About this task: From the first line of the entries down to the line with "in this scenario?", write out every line exactly; that last line counts, but pictures do not.

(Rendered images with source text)

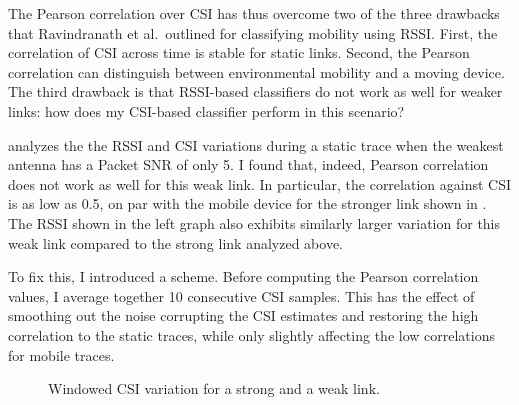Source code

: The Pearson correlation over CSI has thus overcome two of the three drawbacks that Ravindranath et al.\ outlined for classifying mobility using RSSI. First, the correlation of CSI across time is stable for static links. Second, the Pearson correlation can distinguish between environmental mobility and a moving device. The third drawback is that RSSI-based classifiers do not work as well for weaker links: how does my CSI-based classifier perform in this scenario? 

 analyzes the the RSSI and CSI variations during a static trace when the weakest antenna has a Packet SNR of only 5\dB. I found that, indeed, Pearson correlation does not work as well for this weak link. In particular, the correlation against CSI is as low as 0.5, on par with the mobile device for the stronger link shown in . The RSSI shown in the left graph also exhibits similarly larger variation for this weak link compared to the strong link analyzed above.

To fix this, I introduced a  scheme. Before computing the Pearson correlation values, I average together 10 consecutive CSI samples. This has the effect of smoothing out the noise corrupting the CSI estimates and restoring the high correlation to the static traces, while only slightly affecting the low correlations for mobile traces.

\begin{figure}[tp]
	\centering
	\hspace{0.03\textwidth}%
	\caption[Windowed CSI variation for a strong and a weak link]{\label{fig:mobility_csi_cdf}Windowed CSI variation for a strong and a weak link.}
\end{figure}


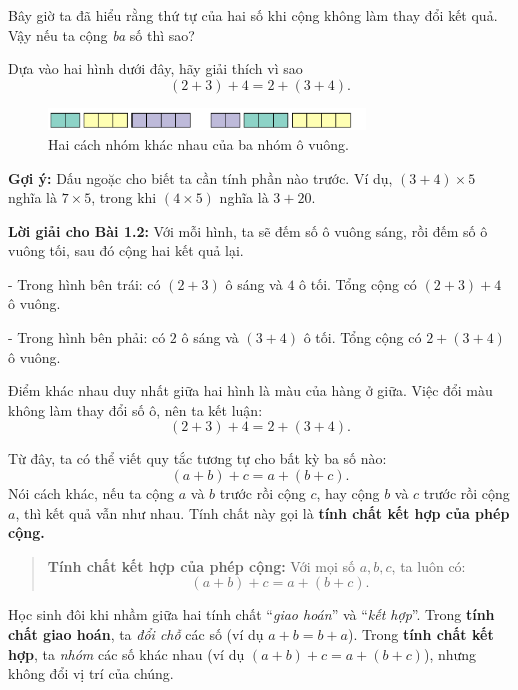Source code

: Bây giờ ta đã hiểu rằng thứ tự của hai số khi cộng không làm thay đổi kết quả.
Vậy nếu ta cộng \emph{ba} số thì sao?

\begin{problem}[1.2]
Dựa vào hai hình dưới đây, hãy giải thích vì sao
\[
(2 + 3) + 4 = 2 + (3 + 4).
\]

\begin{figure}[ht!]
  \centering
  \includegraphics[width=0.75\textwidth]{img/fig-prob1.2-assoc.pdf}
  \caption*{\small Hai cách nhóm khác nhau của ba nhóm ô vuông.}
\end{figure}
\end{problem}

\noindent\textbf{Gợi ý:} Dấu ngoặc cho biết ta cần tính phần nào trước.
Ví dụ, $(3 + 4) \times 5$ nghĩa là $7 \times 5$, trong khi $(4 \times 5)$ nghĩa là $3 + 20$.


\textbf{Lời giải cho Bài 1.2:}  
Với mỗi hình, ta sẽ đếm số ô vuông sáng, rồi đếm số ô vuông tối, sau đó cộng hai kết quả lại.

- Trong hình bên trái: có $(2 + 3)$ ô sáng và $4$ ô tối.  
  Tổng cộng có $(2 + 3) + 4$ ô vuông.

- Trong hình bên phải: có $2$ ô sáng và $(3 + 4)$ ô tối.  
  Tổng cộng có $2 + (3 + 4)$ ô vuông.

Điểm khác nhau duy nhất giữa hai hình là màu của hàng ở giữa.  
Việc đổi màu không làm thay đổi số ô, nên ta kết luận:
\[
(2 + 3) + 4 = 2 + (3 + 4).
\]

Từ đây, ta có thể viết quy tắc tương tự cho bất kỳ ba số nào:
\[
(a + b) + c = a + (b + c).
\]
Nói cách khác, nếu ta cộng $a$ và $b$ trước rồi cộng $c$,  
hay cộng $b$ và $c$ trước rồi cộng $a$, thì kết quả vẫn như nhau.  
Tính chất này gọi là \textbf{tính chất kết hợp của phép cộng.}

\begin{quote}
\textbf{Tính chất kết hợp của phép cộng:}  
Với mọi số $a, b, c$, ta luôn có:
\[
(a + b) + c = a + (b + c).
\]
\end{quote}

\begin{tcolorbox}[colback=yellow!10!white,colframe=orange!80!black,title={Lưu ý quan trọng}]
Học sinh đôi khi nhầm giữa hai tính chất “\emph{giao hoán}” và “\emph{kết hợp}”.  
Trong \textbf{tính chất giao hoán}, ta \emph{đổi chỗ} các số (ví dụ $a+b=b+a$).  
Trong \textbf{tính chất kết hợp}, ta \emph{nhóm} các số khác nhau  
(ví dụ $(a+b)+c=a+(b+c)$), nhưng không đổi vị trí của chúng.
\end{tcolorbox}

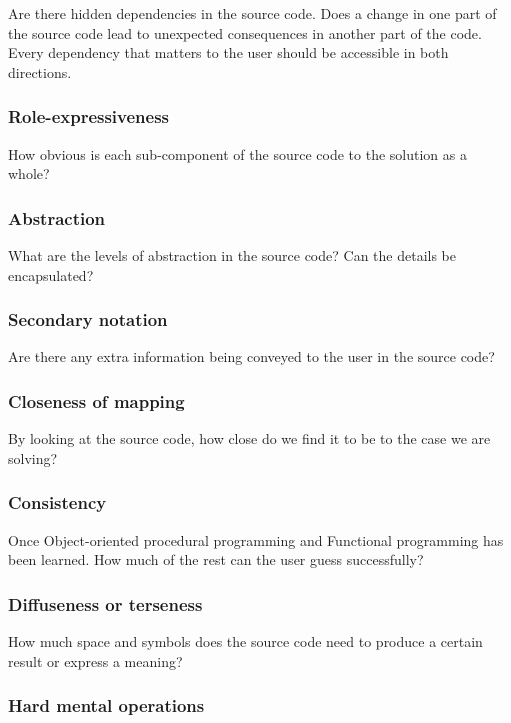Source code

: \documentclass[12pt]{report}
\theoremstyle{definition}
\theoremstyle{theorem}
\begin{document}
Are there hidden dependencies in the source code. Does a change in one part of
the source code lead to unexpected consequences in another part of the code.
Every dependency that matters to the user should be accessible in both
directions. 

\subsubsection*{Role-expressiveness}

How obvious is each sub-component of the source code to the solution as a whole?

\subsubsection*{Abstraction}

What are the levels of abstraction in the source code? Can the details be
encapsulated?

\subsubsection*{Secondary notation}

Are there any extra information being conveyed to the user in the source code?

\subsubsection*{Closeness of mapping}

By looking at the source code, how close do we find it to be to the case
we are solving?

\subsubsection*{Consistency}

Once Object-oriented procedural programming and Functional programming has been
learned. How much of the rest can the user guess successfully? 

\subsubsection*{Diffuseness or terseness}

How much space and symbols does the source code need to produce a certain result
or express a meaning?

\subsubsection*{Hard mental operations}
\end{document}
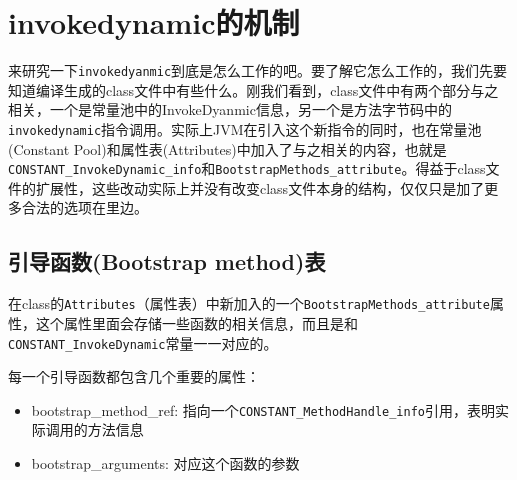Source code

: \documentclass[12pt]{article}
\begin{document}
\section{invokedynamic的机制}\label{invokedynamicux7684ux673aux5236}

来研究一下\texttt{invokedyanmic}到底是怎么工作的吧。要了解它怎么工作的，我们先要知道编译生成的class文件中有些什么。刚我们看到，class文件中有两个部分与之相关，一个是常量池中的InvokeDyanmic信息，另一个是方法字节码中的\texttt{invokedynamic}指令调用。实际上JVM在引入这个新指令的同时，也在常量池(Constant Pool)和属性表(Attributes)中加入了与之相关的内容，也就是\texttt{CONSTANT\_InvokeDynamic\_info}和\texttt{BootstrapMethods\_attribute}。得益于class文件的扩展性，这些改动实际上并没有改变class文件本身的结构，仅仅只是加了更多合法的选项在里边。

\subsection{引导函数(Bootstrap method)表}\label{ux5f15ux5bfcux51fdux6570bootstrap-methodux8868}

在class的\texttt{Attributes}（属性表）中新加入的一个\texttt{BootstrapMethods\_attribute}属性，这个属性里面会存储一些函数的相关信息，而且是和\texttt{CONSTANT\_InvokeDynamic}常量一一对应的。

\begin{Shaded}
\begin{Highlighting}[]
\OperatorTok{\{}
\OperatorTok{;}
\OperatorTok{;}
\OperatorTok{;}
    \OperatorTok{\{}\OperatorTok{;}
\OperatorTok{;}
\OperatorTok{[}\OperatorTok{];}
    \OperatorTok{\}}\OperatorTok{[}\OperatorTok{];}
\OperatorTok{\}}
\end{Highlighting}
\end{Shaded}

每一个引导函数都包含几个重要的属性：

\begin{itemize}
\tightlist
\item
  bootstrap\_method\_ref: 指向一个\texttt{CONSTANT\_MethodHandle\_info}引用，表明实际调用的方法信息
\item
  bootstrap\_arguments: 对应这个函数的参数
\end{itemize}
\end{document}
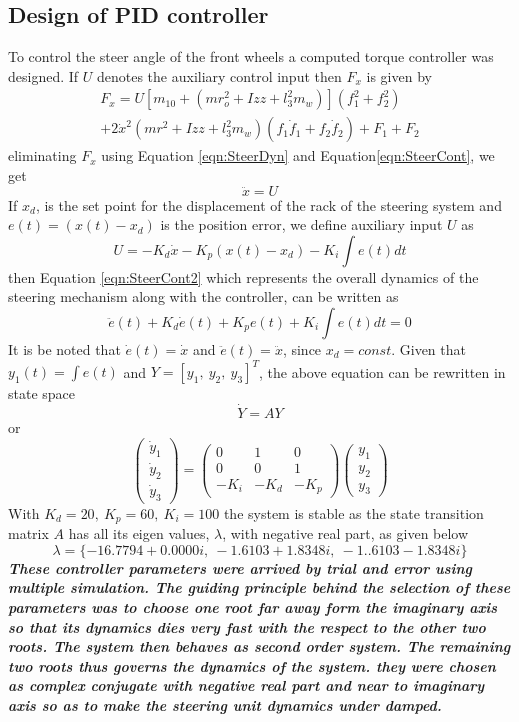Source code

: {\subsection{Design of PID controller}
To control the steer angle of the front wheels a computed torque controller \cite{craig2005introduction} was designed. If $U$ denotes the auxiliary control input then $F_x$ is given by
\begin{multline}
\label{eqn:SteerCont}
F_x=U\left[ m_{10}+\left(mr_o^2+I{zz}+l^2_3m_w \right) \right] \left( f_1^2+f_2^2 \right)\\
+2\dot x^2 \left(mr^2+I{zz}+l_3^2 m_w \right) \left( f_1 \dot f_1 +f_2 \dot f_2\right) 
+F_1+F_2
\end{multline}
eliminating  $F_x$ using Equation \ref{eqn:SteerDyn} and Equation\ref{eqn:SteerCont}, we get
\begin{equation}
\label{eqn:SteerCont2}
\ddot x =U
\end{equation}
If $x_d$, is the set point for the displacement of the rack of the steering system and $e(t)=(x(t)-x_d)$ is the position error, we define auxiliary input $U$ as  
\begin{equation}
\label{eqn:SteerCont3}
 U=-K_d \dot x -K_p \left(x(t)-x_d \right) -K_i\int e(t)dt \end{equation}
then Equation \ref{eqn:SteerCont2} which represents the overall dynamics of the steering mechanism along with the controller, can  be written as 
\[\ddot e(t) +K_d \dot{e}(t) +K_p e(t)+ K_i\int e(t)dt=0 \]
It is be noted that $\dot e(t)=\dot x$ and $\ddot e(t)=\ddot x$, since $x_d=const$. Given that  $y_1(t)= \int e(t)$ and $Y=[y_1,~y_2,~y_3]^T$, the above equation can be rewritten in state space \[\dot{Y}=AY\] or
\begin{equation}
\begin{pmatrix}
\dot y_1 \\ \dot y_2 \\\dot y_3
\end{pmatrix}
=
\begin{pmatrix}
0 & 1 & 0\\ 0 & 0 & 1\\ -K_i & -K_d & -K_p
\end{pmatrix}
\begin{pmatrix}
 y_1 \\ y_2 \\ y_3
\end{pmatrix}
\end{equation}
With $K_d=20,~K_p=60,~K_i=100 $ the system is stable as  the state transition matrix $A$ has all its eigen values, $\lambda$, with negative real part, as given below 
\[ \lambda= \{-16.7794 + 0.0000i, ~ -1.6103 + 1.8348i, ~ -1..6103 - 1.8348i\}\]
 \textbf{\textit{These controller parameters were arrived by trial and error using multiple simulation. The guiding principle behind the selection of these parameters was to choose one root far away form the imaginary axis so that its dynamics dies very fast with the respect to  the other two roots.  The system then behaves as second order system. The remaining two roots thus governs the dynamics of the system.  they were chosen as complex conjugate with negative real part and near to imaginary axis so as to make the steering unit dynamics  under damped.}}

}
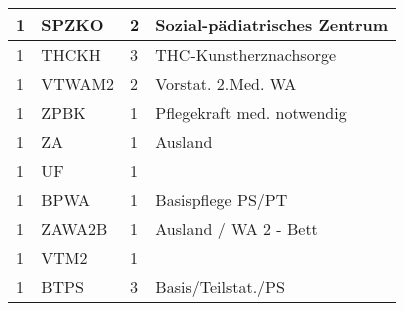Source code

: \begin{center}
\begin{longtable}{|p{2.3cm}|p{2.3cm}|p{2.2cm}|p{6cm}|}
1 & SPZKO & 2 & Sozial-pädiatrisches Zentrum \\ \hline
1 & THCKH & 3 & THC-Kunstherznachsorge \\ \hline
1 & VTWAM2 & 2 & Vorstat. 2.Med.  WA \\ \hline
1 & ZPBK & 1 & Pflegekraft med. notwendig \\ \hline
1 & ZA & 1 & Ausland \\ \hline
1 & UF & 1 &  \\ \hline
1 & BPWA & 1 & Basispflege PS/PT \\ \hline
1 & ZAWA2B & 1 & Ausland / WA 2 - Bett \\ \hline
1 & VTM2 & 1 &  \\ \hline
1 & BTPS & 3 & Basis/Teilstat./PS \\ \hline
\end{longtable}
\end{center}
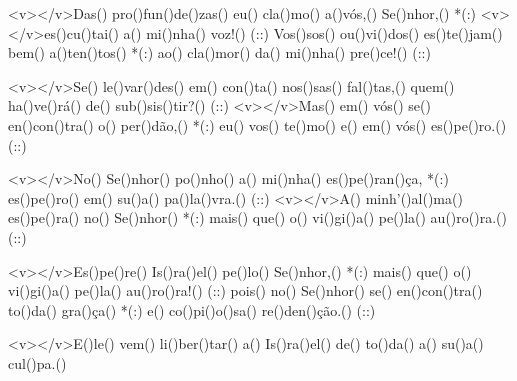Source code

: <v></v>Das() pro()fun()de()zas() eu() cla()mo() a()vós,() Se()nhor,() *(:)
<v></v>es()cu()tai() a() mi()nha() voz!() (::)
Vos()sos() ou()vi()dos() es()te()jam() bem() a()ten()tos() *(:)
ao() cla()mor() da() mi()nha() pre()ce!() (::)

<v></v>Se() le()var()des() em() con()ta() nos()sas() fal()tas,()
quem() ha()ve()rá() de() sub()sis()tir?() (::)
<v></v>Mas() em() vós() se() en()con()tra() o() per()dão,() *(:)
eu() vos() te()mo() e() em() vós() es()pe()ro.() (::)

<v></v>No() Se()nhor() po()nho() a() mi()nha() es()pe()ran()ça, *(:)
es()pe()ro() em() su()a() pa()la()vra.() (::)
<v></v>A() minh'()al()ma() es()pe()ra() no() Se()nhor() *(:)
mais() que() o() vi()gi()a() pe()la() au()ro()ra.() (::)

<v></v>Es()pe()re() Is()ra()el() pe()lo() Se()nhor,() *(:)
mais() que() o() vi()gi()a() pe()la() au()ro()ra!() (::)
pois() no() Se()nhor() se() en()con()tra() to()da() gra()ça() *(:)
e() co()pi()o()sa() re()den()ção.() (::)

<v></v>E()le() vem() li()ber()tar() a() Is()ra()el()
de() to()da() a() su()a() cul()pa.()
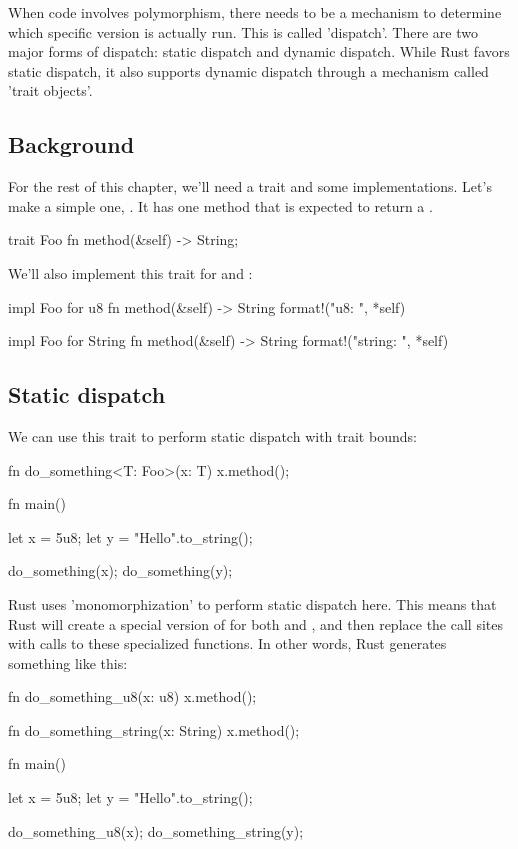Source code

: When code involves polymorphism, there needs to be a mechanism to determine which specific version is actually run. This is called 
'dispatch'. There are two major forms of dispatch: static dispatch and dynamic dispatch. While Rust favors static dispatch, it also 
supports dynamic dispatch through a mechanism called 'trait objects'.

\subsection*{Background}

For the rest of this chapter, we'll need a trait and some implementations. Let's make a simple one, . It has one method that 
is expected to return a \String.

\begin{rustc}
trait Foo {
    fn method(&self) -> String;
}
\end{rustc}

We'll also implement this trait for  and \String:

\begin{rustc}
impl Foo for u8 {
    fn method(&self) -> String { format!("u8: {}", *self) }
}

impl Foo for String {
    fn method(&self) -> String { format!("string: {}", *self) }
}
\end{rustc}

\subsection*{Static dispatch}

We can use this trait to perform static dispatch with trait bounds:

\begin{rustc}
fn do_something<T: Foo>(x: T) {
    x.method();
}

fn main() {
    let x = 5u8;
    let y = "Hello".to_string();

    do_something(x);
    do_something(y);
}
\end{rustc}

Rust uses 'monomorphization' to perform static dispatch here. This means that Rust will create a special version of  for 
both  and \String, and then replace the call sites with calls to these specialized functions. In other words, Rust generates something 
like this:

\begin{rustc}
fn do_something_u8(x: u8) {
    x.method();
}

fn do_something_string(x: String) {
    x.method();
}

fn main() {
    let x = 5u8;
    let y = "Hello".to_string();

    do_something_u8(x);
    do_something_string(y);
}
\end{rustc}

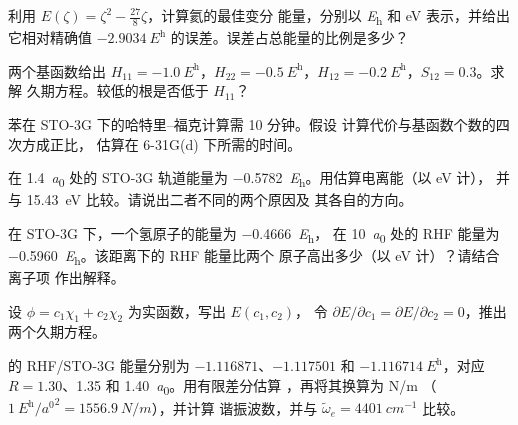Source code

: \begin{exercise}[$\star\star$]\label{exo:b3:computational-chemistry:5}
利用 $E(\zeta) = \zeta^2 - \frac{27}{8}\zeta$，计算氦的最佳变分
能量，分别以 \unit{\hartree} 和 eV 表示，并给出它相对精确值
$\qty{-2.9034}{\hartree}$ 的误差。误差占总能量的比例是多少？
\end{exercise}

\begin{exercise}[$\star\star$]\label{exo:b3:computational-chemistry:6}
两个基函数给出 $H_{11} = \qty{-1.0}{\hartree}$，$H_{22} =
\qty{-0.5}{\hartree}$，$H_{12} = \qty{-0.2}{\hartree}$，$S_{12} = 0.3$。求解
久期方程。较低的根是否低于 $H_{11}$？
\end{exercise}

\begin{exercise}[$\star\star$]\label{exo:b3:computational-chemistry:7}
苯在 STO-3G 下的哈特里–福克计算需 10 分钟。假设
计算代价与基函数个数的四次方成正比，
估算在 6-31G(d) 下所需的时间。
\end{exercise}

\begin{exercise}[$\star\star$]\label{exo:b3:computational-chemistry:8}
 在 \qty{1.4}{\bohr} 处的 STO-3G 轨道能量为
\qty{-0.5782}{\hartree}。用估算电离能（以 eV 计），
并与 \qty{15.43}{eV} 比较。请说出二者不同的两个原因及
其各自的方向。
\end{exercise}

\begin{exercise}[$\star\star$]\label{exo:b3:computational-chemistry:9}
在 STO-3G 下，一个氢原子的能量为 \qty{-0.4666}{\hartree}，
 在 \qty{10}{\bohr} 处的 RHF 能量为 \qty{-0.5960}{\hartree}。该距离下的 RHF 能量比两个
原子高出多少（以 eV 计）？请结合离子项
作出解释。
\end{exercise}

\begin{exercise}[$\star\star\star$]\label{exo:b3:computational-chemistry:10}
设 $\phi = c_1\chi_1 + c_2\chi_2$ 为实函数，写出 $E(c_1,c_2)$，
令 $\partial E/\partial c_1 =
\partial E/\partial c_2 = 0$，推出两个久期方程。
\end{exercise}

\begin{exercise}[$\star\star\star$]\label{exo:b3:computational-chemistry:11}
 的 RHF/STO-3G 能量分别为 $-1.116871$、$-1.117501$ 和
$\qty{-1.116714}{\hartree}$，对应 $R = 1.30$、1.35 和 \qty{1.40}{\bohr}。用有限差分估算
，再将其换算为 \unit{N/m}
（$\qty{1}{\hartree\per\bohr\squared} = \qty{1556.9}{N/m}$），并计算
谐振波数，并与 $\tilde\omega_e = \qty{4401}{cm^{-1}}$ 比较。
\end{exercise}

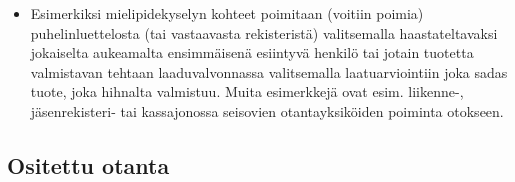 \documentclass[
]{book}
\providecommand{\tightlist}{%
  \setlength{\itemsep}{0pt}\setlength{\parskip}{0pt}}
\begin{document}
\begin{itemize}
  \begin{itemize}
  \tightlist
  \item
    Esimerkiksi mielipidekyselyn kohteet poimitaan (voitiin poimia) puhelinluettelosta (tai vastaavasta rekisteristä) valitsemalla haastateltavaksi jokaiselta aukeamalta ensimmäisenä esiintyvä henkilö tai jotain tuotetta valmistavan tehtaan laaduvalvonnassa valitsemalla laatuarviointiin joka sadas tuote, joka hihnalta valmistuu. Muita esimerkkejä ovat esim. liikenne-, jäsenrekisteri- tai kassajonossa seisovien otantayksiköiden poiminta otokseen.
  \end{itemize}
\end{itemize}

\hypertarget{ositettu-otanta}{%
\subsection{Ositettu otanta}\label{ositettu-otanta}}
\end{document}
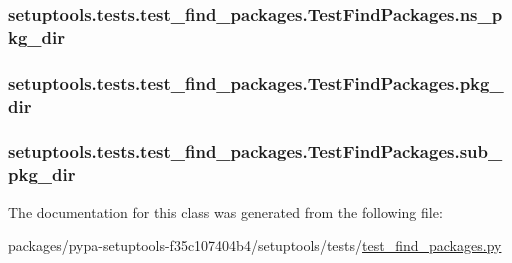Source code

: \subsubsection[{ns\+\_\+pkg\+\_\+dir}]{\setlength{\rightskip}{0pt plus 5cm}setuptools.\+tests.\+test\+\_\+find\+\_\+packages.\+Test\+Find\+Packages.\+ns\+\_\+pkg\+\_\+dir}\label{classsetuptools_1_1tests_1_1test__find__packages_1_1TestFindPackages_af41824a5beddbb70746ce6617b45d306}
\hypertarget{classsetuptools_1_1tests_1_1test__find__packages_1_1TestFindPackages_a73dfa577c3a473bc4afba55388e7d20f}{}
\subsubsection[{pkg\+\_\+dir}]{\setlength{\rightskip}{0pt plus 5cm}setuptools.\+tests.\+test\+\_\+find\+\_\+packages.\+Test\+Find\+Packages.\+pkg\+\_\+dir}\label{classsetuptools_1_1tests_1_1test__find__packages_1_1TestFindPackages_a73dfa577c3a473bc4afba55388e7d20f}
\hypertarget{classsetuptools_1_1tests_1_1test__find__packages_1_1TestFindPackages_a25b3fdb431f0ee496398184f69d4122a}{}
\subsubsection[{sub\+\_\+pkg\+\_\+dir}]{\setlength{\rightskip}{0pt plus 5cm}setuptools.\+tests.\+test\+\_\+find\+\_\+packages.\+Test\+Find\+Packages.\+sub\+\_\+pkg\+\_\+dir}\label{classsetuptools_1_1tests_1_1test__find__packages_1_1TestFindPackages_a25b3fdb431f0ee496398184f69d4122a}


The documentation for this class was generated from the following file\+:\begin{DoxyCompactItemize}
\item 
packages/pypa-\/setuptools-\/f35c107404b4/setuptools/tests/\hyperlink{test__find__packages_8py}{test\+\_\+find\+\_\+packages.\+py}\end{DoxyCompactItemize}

Result for this exercise:
Source code

: The Pearson correlation over CSI has thus overcome two of the three drawbacks that Ravindranath et al.\ outlined for classifying mobility using RSSI. First, the correlation of CSI across time is stable for static links. Second, the Pearson correlation can distinguish between environmental mobility and a moving device. The third drawback is that RSSI-based classifiers do not work as well for weaker links: how does my CSI-based classifier perform in this scenario? 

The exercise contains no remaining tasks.